━━━ Dataset ━━━
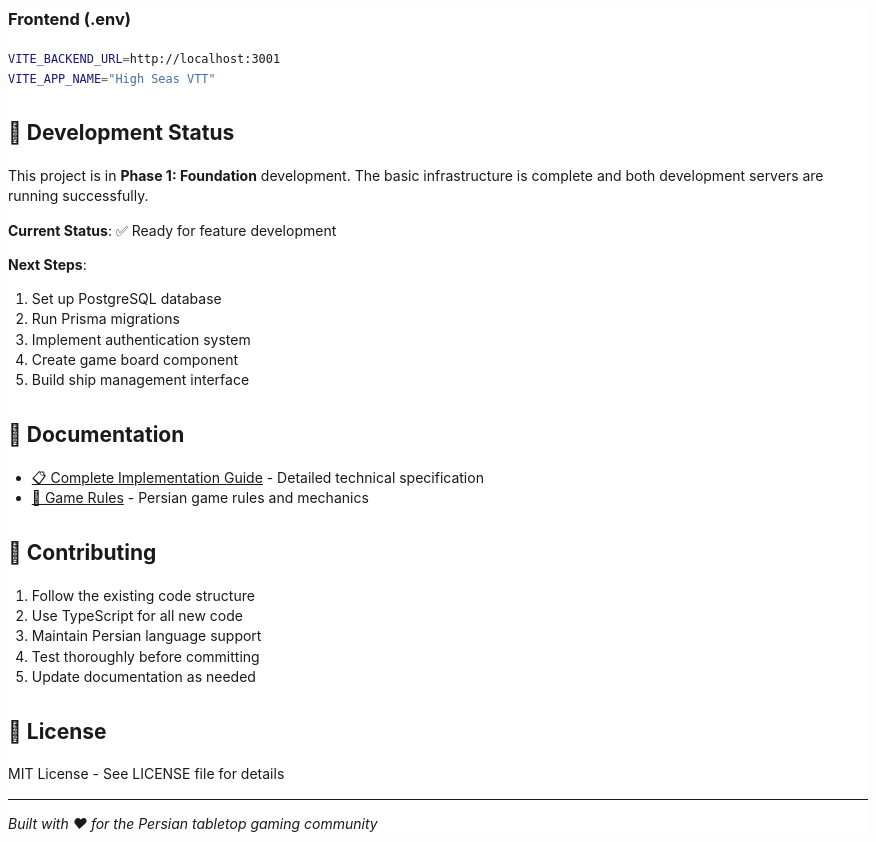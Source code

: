 ### Frontend (.env)
```bash
VITE_BACKEND_URL=http://localhost:3001
VITE_APP_NAME="High Seas VTT"
```

## 🚧 Development Status

This project is in **Phase 1: Foundation** development. The basic infrastructure is complete and both development servers are running successfully.

**Current Status**: ✅ Ready for feature development

**Next Steps**:
1. Set up PostgreSQL database
2. Run Prisma migrations
3. Implement authentication system
4. Create game board component
5. Build ship management interface

## 📖 Documentation

- [📋 Complete Implementation Guide](docs/VTT%20Implementation%20Guide.md) - Detailed technical specification
- [🎲 Game Rules](docs/آب‌های%20آزاد.md) - Persian game rules and mechanics

## 🤝 Contributing

1. Follow the existing code structure
2. Use TypeScript for all new code
3. Maintain Persian language support
4. Test thoroughly before committing
5. Update documentation as needed

## 📄 License

MIT License - See LICENSE file for details

---

*Built with ❤️ for the Persian tabletop gaming community*
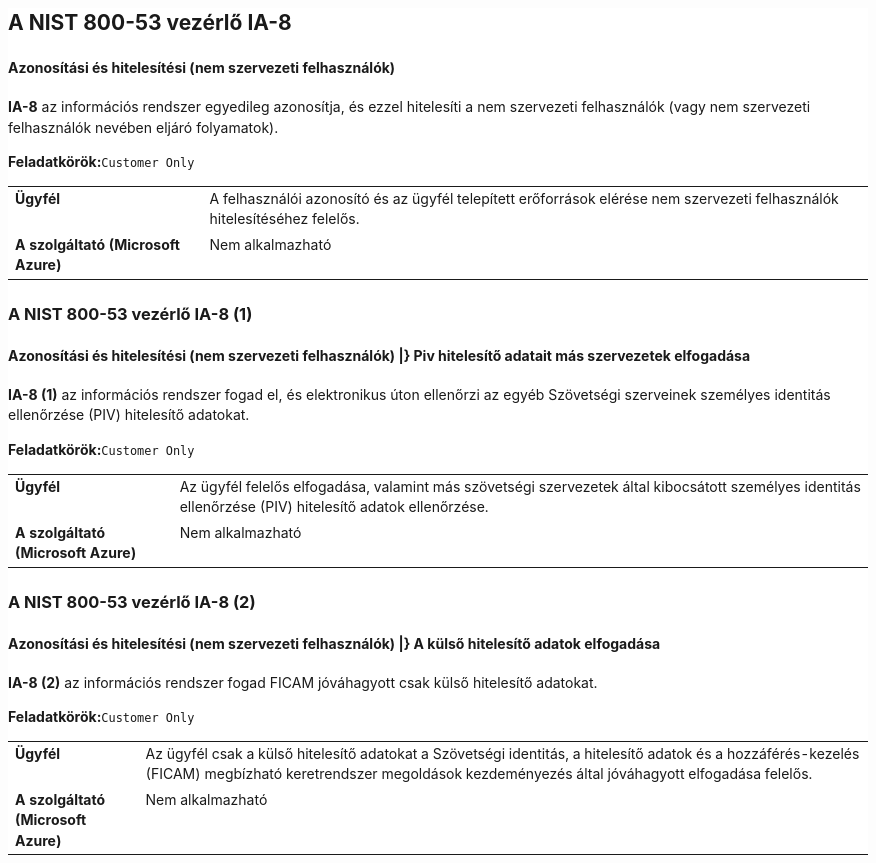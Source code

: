 
 ## <a name="nist-800-53-control-ia-8"></a>A NIST 800-53 vezérlő IA-8

#### <a name="identification-and-authentication-non-organizational-users"></a>Azonosítási és hitelesítési (nem szervezeti felhasználók)

**IA-8** az információs rendszer egyedileg azonosítja, és ezzel hitelesíti a nem szervezeti felhasználók (vagy nem szervezeti felhasználók nevében eljáró folyamatok).

**Feladatkörök:**`Customer Only`

|||
|---|---|
| **Ügyfél** | A felhasználói azonosító és az ügyfél telepített erőforrások elérése nem szervezeti felhasználók hitelesítéséhez felelős. |
| **A szolgáltató (Microsoft Azure)** | Nem alkalmazható |


 ### <a name="nist-800-53-control-ia-8-1"></a>A NIST 800-53 vezérlő IA-8 (1)

#### <a name="identification-and-authentication-non-organizational-users--acceptance-of-piv-credentials-from-other-agencies"></a>Azonosítási és hitelesítési (nem szervezeti felhasználók) |} Piv hitelesítő adatait más szervezetek elfogadása

**IA-8 (1)** az információs rendszer fogad el, és elektronikus úton ellenőrzi az egyéb Szövetségi szerveinek személyes identitás ellenőrzése (PIV) hitelesítő adatokat.

**Feladatkörök:**`Customer Only`

|||
|---|---|
| **Ügyfél** | Az ügyfél felelős elfogadása, valamint más szövetségi szervezetek által kibocsátott személyes identitás ellenőrzése (PIV) hitelesítő adatok ellenőrzése. |
| **A szolgáltató (Microsoft Azure)** | Nem alkalmazható |


 ### <a name="nist-800-53-control-ia-8-2"></a>A NIST 800-53 vezérlő IA-8 (2)

#### <a name="identification-and-authentication-non-organizational-users--acceptance-of-third-party-credentials"></a>Azonosítási és hitelesítési (nem szervezeti felhasználók) |} A külső hitelesítő adatok elfogadása

**IA-8 (2)** az információs rendszer fogad FICAM jóváhagyott csak külső hitelesítő adatokat.

**Feladatkörök:**`Customer Only`

|||
|---|---|
| **Ügyfél** | Az ügyfél csak a külső hitelesítő adatokat a Szövetségi identitás, a hitelesítő adatok és a hozzáférés-kezelés (FICAM) megbízható keretrendszer megoldások kezdeményezés által jóváhagyott elfogadása felelős. |
| **A szolgáltató (Microsoft Azure)** | Nem alkalmazható |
━━━
**Directions:**
Every line of the listing must be reproduced exactly, though the pictures are to be left out.

**Task response:**
Source code

: ### Frontend (.env)
```bash
VITE_BACKEND_URL=http://localhost:3001
VITE_APP_NAME="High Seas VTT"
```

## 🚧 Development Status

This project is in **Phase 1: Foundation** development. The basic infrastructure is complete and both development servers are running successfully.

**Current Status**: ✅ Ready for feature development

**Next Steps**:
1. Set up PostgreSQL database
2. Run Prisma migrations
3. Implement authentication system
4. Create game board component
5. Build ship management interface

## 📖 Documentation

- [📋 Complete Implementation Guide](docs/VTT%20Implementation%20Guide.md) - Detailed technical specification
- [🎲 Game Rules](docs/آب‌های%20آزاد.md) - Persian game rules and mechanics

## 🤝 Contributing

1. Follow the existing code structure
2. Use TypeScript for all new code
3. Maintain Persian language support
4. Test thoroughly before committing
5. Update documentation as needed

## 📄 License

MIT License - See LICENSE file for details

---

*Built with ❤️ for the Persian tabletop gaming community*
Source code

: 
 ## <a name="nist-800-53-control-ia-8"></a>A NIST 800-53 vezérlő IA-8

#### <a name="identification-and-authentication-non-organizational-users"></a>Azonosítási és hitelesítési (nem szervezeti felhasználók)

**IA-8** az információs rendszer egyedileg azonosítja, és ezzel hitelesíti a nem szervezeti felhasználók (vagy nem szervezeti felhasználók nevében eljáró folyamatok).

**Feladatkörök:**`Customer Only`

|||
|---|---|
| **Ügyfél** | A felhasználói azonosító és az ügyfél telepített erőforrások elérése nem szervezeti felhasználók hitelesítéséhez felelős. |
| **A szolgáltató (Microsoft Azure)** | Nem alkalmazható |


 ### <a name="nist-800-53-control-ia-8-1"></a>A NIST 800-53 vezérlő IA-8 (1)

#### <a name="identification-and-authentication-non-organizational-users--acceptance-of-piv-credentials-from-other-agencies"></a>Azonosítási és hitelesítési (nem szervezeti felhasználók) |} Piv hitelesítő adatait más szervezetek elfogadása

**IA-8 (1)** az információs rendszer fogad el, és elektronikus úton ellenőrzi az egyéb Szövetségi szerveinek személyes identitás ellenőrzése (PIV) hitelesítő adatokat.

**Feladatkörök:**`Customer Only`

|||
|---|---|
| **Ügyfél** | Az ügyfél felelős elfogadása, valamint más szövetségi szervezetek által kibocsátott személyes identitás ellenőrzése (PIV) hitelesítő adatok ellenőrzése. |
| **A szolgáltató (Microsoft Azure)** | Nem alkalmazható |


 ### <a name="nist-800-53-control-ia-8-2"></a>A NIST 800-53 vezérlő IA-8 (2)

#### <a name="identification-and-authentication-non-organizational-users--acceptance-of-third-party-credentials"></a>Azonosítási és hitelesítési (nem szervezeti felhasználók) |} A külső hitelesítő adatok elfogadása

**IA-8 (2)** az információs rendszer fogad FICAM jóváhagyott csak külső hitelesítő adatokat.

**Feladatkörök:**`Customer Only`

|||
|---|---|
| **Ügyfél** | Az ügyfél csak a külső hitelesítő adatokat a Szövetségi identitás, a hitelesítő adatok és a hozzáférés-kezelés (FICAM) megbízható keretrendszer megoldások kezdeményezés által jóváhagyott elfogadása felelős. |
| **A szolgáltató (Microsoft Azure)** | Nem alkalmazható |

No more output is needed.